# airless sprayer no suction



## hennyh (Nov 14, 2006)

It it might have a check valve in the pickup. The ball bearing can get stuck especially with inadequate cleaning. See if the check valve works and then try and prime it by pouring paint thinner down the tube and then put it in a bucket of thinner and see if it works.


----------



## hoskee (Jul 24, 2010)

The inlet valve is working now but it still doesn't suck in any paint thinner. When I removed the diaphragm unit (diaphragm, spring, rod etc.) I was not able to move it at all. It's in the up position (bowed out). Should the diaphragm move when you push on it or is the spring so strong that it can't be tested this way?
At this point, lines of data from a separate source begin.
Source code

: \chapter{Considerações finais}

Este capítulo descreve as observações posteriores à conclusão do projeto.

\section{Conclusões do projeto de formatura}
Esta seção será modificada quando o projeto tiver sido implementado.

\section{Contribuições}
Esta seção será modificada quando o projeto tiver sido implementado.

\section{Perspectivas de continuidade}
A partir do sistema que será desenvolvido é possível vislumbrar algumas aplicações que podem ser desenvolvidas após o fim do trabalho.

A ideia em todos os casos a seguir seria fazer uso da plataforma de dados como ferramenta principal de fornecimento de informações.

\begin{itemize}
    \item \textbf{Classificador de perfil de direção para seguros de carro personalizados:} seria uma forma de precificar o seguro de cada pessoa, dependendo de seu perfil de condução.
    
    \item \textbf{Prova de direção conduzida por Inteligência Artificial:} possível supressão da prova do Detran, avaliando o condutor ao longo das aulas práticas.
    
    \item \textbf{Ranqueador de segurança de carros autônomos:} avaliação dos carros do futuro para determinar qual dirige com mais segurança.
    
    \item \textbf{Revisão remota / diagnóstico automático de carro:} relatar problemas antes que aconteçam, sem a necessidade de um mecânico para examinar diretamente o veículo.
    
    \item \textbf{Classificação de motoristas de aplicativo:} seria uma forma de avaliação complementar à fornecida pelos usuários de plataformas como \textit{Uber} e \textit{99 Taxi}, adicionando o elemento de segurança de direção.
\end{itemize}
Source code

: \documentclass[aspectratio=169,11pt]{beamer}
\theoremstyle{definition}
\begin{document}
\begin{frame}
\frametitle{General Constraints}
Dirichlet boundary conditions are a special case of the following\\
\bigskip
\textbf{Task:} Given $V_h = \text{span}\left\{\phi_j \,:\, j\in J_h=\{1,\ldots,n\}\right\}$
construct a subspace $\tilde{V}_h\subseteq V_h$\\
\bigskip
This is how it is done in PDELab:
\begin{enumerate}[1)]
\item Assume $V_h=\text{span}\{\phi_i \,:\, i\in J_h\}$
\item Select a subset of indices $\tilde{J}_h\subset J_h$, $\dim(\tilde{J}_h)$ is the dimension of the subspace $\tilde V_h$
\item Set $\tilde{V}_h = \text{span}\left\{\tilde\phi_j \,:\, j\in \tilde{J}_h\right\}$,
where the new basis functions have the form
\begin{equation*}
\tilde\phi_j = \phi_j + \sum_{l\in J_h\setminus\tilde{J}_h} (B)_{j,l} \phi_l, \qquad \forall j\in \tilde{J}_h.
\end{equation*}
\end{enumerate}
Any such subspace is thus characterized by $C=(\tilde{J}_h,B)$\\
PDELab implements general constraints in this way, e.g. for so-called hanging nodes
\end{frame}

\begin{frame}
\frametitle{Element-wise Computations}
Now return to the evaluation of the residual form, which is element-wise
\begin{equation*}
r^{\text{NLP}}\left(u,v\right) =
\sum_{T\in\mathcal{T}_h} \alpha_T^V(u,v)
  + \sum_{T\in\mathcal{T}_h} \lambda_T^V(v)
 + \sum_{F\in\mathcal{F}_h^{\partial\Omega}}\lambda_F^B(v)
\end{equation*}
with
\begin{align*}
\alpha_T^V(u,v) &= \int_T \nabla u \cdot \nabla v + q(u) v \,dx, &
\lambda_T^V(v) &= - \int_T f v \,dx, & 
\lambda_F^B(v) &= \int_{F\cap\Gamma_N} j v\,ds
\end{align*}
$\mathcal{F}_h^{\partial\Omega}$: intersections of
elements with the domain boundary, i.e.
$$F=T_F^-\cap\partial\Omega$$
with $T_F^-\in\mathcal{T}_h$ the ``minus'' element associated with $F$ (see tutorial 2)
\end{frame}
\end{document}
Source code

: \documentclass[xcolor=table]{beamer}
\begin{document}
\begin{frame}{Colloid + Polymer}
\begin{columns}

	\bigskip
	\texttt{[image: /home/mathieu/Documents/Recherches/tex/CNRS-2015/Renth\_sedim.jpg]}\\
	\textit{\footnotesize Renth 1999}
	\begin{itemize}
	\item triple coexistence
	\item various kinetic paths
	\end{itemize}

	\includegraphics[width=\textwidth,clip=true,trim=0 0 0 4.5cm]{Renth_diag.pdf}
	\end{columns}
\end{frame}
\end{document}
It seems to me that being bowed up would prevent it from being moved up and down by the piston.


----------



## housepaintingny (Jul 25, 2009)

Your primer/spray knob also has a spring in it, seals, and other parts that may be worn, its happened to me and I had to replace the primer/spray knob and the parts that go along with it, as mentioned there should also be a ball above the pickup tube that may be stuck too, some sprayers have a knob to push in to keep that valve/ball clean and free of debris, take the pickup tube off and dump thinner, or water down into it, then try to prime holding your hand/rag over the opening.


----------



## Sir MixAlot (Apr 4, 2008)

Take a hammer and hit it on the metal part above the intake tube.
Hopefully this will dislodge the ball. :thumbsup:


----------



## hoskee (Jul 24, 2010)

I finally got it to suck thinner and then water. The pressure is not very high though. Now I think the paint pump is leaking into the hydraulic pump because the hydraulic fluid smelled like thinner and turned white. It also didn't bleed (air out of the hydraulic oil) properly so that is probably why the pressure is low.


----------